VOTERS turned away from polling stations in ID trials last year massively outnumber complaints of voter fraud in person, according to charity Full Fact.

While the number of voters who couldn’t cast their vote in Swindon was much lower than in the other four trial areas, it still almost matched the number of complaints about someone trying to use another's vote - 'personation' - for the entire country in 2016.

Full Fact’s report says that at local elections on May 3 this year between 326 and 350 people were turned away from polling stations in Swindon, Watford, Gosport, Woking, and Surrey for not having the required ID, and did not return later with the right documentation.

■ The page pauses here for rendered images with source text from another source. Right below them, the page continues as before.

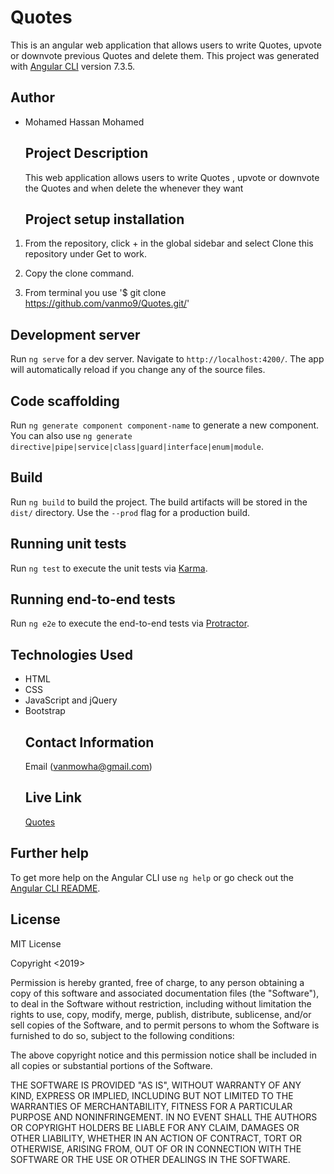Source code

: # Quotes

This is an angular web application that allows users to write Quotes, upvote or downvote previous Quotes and delete them.
This project was generated with [Angular CLI](https://github.com/angular/angular-cli) version 7.3.5.

## Author

-   Mohamed Hassan Mohamed
    ## Project Description
    This web application allows users to write Quotes , upvote or downvote the Quotes and when delete the whenever they want
    ## Project setup  installation

1.  From the repository, click + in the global sidebar and select Clone this repository under Get to work.

2.  Copy the clone command.
3.  From terminal you use
    '$ git clone <https://github.com/vanmo9/Quotes.git/>'

## Development server

Run `ng serve` for a dev server. Navigate to `http://localhost:4200/`. The app will automatically reload if you change any of the source files.

## Code scaffolding

Run `ng generate component component-name` to generate a new component. You can also use `ng generate directive|pipe|service|class|guard|interface|enum|module`.

## Build

Run `ng build` to build the project. The build artifacts will be stored in the `dist/` directory. Use the `--prod` flag for a production build.

## Running unit tests

Run `ng test` to execute the unit tests via [Karma](https://karma-runner.github.io).

## Running end-to-end tests

Run `ng e2e` to execute the end-to-end tests via [Protractor](http://www.protractortest.org/).

## Technologies Used

-   HTML
-   CSS
-   JavaScript and jQuery
-   Bootstrap
    ## Contact Information
    Email (vanmowha@gmail.com)
    ## Live Link
    [Quotes](https://vanmo9.github.io/Quotes/)

## Further help

To get more help on the Angular CLI use `ng help` or go check out the [Angular CLI README](https://github.com/angular/angular-cli/blob/master/README.md).

## License

MIT License

Copyright &lt;2019> <MOHAMED HASSAN>

Permission is hereby granted, free of charge, to any person obtaining a copy of this software and associated documentation files (the "Software"), to deal in the Software without restriction, including without limitation the rights to use, copy, modify, merge, publish, distribute, sublicense, and/or sell copies of the Software, and to permit persons to whom the Software is furnished to do so, subject to the following conditions:

The above copyright notice and this permission notice shall be included in all copies or substantial portions of the Software.

THE SOFTWARE IS PROVIDED "AS IS", WITHOUT WARRANTY OF ANY KIND, EXPRESS OR IMPLIED, INCLUDING BUT NOT LIMITED TO THE WARRANTIES OF MERCHANTABILITY, FITNESS FOR A PARTICULAR PURPOSE AND NONINFRINGEMENT. IN NO EVENT SHALL THE AUTHORS OR COPYRIGHT HOLDERS BE LIABLE FOR ANY CLAIM, DAMAGES OR OTHER LIABILITY, WHETHER IN AN ACTION OF CONTRACT, TORT OR OTHERWISE, ARISING FROM, OUT OF OR IN CONNECTION WITH THE SOFTWARE OR THE USE OR OTHER DEALINGS IN THE SOFTWARE.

It adds: “In a single day across five councils, twice as many people didn’t vote due to having incorrect ID, as have been accused of personation in eight years in the whole of the UK.

“There have been 172 alleged cases of personation at a polling station between 2010 and 2017.”

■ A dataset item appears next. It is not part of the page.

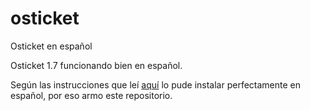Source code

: # osticket
Osticket en español

Osticket 1.7 funcionando bien en español.

Según las instrucciones que leí [aquí](http://www.softwaredegestionlibre.com/2013/05/nueva-version-de-osticket-170.html) lo pude instalar perfectamente en español, por eso armo este repositorio.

There were a total of 1037 voters turned away for not having the right ID, 64 of those at Swindon polling stations, according to the Electoral Commission, which ran the trials.

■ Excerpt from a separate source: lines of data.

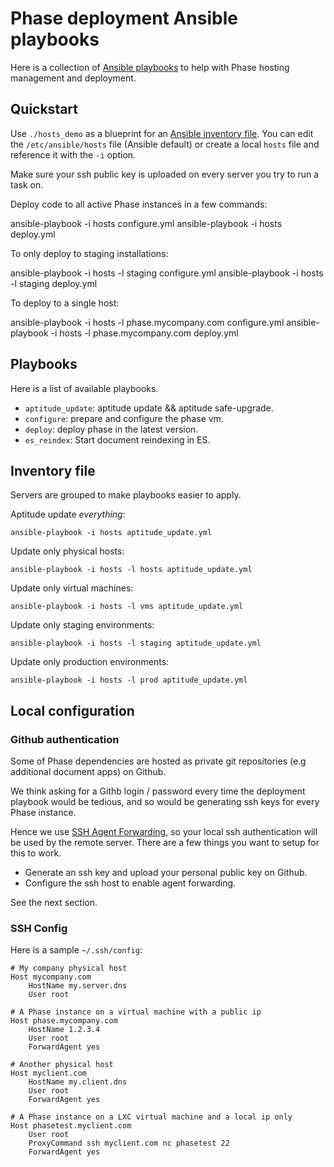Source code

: # Phase deployment Ansible playbooks

Here is a collection of [Ansible playbooks](https://www.ansible.com/) to help
with Phase hosting management and deployment.

## Quickstart

Use `./hosts_demo` as a blueprint for an [Ansible inventory
file](http://docs.ansible.com/ansible/intro_inventory.html). You can edit the
`/etc/ansible/hosts` file (Ansible default) or create a local `hosts` file and
reference it with the `-i` option.

Make sure your ssh public key is uploaded on every server you try to run a task
on.

Deploy code to all active Phase instances in a few commands:

ansible-playbook -i hosts configure.yml
ansible-playbook -i hosts deploy.yml

To only deploy to staging installations:

ansible-playbook -i hosts -l staging configure.yml
ansible-playbook -i hosts -l staging deploy.yml

To deploy to a single host:

ansible-playbook -i hosts -l phase.mycompany.com configure.yml
ansible-playbook -i hosts -l phase.mycompany.com deploy.yml


## Playbooks

Here is a list of available playbooks.

 * `aptitude_update`: aptitude update && aptitude safe-upgrade.
 * `configure`: prepare and configure the phase vm.
 * `deploy`: deploy phase in the latest version.
 * `es_reindex`: Start document reindexing in ES.


## Inventory file

Servers are grouped to make playbooks easier to apply.

Aptitude update *everything*:

    ansible-playbook -i hosts aptitude_update.yml

Update only physical hosts:

    ansible-playbook -i hosts -l hosts aptitude_update.yml

Update only virtual machines:

    ansible-playbook -i hosts -l vms aptitude_update.yml

Update only staging environments:

    ansible-playbook -i hosts -l staging aptitude_update.yml

Update only production environments:

    ansible-playbook -i hosts -l prod aptitude_update.yml

## Local configuration

### Github authentication

Some of Phase dependencies are hosted as private git repositories (e.g
additional document apps) on Github.

We think asking for a Githb login / password every time the deployment playbook
would be tedious, and so would be generating ssh keys for every Phase instance.

Hence we use [SSH Agent
Forwarding](https://developer.github.com/guides/using-ssh-agent-forwarding/),
so your local ssh authentication will be used by the remote server. There are a
few things you want to setup for this to work.

 * Generate an ssh key and upload your personal public key on Github.
 * Configure the ssh host to enable agent forwarding.

See the next section.

### SSH Config

Here is a sample `~/.ssh/config`:

    # My company physical host
    Host mycompany.com
        HostName my.server.dns
        User root

    # A Phase instance on a virtual machine with a public ip
    Host phase.mycompany.com
        HostName 1.2.3.4
        User root
        ForwardAgent yes

    # Another physical host
    Host myclient.com
        HostName my.client.dns
        User root
        ForwardAgent yes

    # A Phase instance on a LXC virtual machine and a local ip only
    Host phasetest.myclient.com
        User root
        ProxyCommand ssh myclient.com nc phasetest 22
        ForwardAgent yes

Of the 326-350 who didn’t come back, only 25 of those were in Swindon.

In 2017, the number of complaints about a voter impersonating someone else was 28 for the whole country, only three more than the number of voters who did not return in Swindon.

Complaints doubled from 21 in 2014 to 45 in 2016, which had been cited as one of the reasons for the voter ID trials.

One reason for fewer people being turned away in Swindon is that people there were required to take their polling card to the polling station, and people registered to vote will, by definition, be sent a polling card.

In Bromley and Gosport voters needed to show one piece of photo ID or two pieces of non-photo ID, and in Woking it was one piece of photo ID, and not everybody has a photo driving licence or passport.

Leader of Swindon Borough Council, Coun David Renard said: “We are pleased the Voter ID pilot ran so smoothly here in Swindon and this was reflected in the findings of the Electoral Commission’s recent evaluation report.I am, however, not surprised that this was the case because I know how hard our Communications and Electoral Services teams worked in the months leading up to the local election and on Election Day itself to make sure people were aware of the need to bring ID to vote.

“Turnout was up and was higher than in previous comparable years which showed our engagement strategy worked, and worked well.

“In my view it is absolutely right that people should have to bring a form of ID in order to vote and the success of our pilot showed that people were prepared to prove who they were in order to exercise their democratic right to vote.”

More trials will be run at next year’s local elections in different towns and cities with different demographic make-up.